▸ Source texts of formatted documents
----
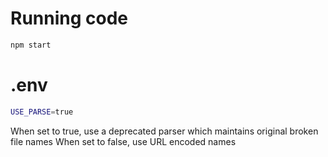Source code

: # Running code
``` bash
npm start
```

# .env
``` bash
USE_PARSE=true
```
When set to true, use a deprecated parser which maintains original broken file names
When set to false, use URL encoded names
----
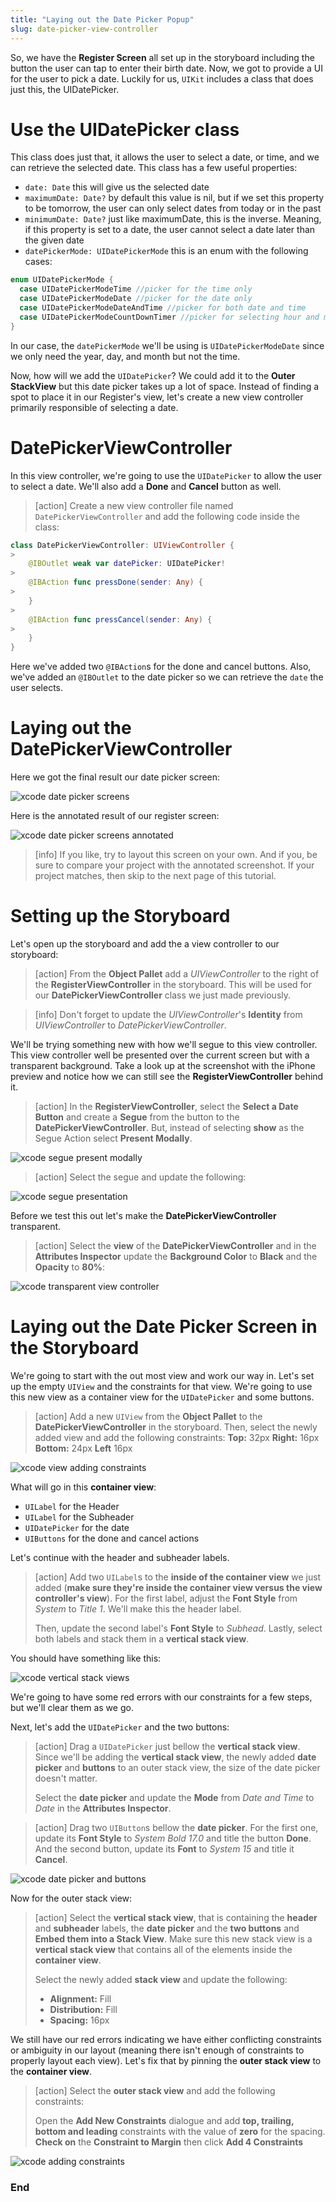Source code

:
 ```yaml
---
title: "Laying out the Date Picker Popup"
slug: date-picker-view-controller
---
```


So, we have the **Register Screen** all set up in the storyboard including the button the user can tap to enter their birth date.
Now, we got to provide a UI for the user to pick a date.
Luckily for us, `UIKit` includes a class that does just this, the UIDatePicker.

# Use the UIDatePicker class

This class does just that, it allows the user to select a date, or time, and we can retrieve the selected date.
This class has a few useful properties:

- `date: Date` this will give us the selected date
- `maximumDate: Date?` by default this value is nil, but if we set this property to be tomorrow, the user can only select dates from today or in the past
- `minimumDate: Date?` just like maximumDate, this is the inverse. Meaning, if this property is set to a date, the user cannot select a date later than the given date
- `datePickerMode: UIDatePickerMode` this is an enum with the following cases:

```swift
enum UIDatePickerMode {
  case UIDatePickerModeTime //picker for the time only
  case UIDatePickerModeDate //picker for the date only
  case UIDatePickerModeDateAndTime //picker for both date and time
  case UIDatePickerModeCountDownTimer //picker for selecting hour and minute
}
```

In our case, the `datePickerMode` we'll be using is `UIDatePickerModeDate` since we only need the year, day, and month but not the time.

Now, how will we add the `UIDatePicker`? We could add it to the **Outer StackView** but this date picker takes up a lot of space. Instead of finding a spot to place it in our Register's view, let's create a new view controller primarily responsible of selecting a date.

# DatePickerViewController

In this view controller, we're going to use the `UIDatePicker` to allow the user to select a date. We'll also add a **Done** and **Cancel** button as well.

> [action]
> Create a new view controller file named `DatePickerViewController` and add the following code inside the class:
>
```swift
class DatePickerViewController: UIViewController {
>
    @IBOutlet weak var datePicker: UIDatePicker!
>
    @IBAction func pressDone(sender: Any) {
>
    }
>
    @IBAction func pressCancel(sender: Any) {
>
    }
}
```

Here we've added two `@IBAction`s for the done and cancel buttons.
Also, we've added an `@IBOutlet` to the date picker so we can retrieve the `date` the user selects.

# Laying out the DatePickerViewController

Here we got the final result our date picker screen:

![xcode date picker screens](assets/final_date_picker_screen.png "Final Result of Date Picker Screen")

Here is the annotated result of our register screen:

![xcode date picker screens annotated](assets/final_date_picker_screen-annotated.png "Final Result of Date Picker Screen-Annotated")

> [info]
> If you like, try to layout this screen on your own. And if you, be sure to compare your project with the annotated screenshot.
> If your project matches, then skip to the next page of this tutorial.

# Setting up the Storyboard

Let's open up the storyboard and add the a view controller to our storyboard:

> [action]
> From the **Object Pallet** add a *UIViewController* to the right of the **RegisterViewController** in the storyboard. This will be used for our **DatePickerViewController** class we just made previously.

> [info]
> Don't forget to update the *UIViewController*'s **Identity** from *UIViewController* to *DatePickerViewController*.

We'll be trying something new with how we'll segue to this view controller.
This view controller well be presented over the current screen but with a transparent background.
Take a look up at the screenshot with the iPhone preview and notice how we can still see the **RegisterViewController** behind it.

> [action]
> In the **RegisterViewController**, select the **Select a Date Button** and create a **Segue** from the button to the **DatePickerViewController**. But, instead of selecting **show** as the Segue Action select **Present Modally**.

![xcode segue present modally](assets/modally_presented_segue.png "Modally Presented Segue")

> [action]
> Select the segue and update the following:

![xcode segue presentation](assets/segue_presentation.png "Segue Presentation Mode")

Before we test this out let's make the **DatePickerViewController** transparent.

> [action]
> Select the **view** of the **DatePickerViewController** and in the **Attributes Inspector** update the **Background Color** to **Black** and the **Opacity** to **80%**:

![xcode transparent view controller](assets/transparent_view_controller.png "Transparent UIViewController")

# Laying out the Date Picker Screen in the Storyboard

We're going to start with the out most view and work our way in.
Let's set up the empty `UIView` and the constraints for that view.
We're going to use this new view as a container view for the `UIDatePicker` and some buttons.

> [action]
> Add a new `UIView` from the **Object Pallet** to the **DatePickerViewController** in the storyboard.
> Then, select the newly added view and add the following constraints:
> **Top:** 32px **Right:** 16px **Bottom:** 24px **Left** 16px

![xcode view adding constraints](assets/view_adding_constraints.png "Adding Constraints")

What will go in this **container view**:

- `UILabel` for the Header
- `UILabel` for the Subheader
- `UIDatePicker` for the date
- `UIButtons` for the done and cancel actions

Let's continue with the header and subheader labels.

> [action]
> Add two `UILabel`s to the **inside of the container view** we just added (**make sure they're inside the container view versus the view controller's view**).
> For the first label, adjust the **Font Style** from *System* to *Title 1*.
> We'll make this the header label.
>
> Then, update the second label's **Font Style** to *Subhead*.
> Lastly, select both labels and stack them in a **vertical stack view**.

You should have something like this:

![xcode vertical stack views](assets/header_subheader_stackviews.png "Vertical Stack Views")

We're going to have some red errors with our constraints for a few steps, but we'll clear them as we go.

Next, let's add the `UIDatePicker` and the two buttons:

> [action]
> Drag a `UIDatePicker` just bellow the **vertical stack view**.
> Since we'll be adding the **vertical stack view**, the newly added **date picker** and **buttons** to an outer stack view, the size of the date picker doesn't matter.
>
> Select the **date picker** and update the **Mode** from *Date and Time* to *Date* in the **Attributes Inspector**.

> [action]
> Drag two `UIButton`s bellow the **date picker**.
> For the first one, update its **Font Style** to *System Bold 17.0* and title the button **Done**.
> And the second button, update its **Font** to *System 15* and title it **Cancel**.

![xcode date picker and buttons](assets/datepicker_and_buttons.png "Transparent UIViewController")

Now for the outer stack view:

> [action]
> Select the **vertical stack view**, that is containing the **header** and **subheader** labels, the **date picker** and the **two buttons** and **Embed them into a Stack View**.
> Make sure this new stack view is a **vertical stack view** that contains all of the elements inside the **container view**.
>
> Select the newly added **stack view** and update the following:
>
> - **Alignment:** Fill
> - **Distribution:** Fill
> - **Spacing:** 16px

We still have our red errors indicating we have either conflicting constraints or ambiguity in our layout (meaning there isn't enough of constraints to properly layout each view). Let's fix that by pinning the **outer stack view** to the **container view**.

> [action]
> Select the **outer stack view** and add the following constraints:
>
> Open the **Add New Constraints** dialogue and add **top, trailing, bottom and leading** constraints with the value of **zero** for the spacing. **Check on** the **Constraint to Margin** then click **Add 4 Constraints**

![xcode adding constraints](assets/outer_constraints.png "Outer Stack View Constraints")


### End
----
▸ AIM OF THE EXERCISE
Using the records above, copy word for word the line with "Select the **view**", the line with "view adding constraints](assets/view_adding_constraints.png", and every line between them.

▸ SOLUTION FOR THIS TASK
> Select the **view** of the **DatePickerViewController** and in the **Attributes Inspector** update the **Background Color** to **Black** and the **Opacity** to **80%**:

![xcode transparent view controller](assets/transparent_view_controller.png "Transparent UIViewController")

# Laying out the Date Picker Screen in the Storyboard

We're going to start with the out most view and work our way in.
Let's set up the empty `UIView` and the constraints for that view.
We're going to use this new view as a container view for the `UIDatePicker` and some buttons.

> [action]
> Add a new `UIView` from the **Object Pallet** to the **DatePickerViewController** in the storyboard.
> Then, select the newly added view and add the following constraints:
> **Top:** 32px **Right:** 16px **Bottom:** 24px **Left** 16px

![xcode view adding constraints](assets/view_adding_constraints.png "Adding Constraints")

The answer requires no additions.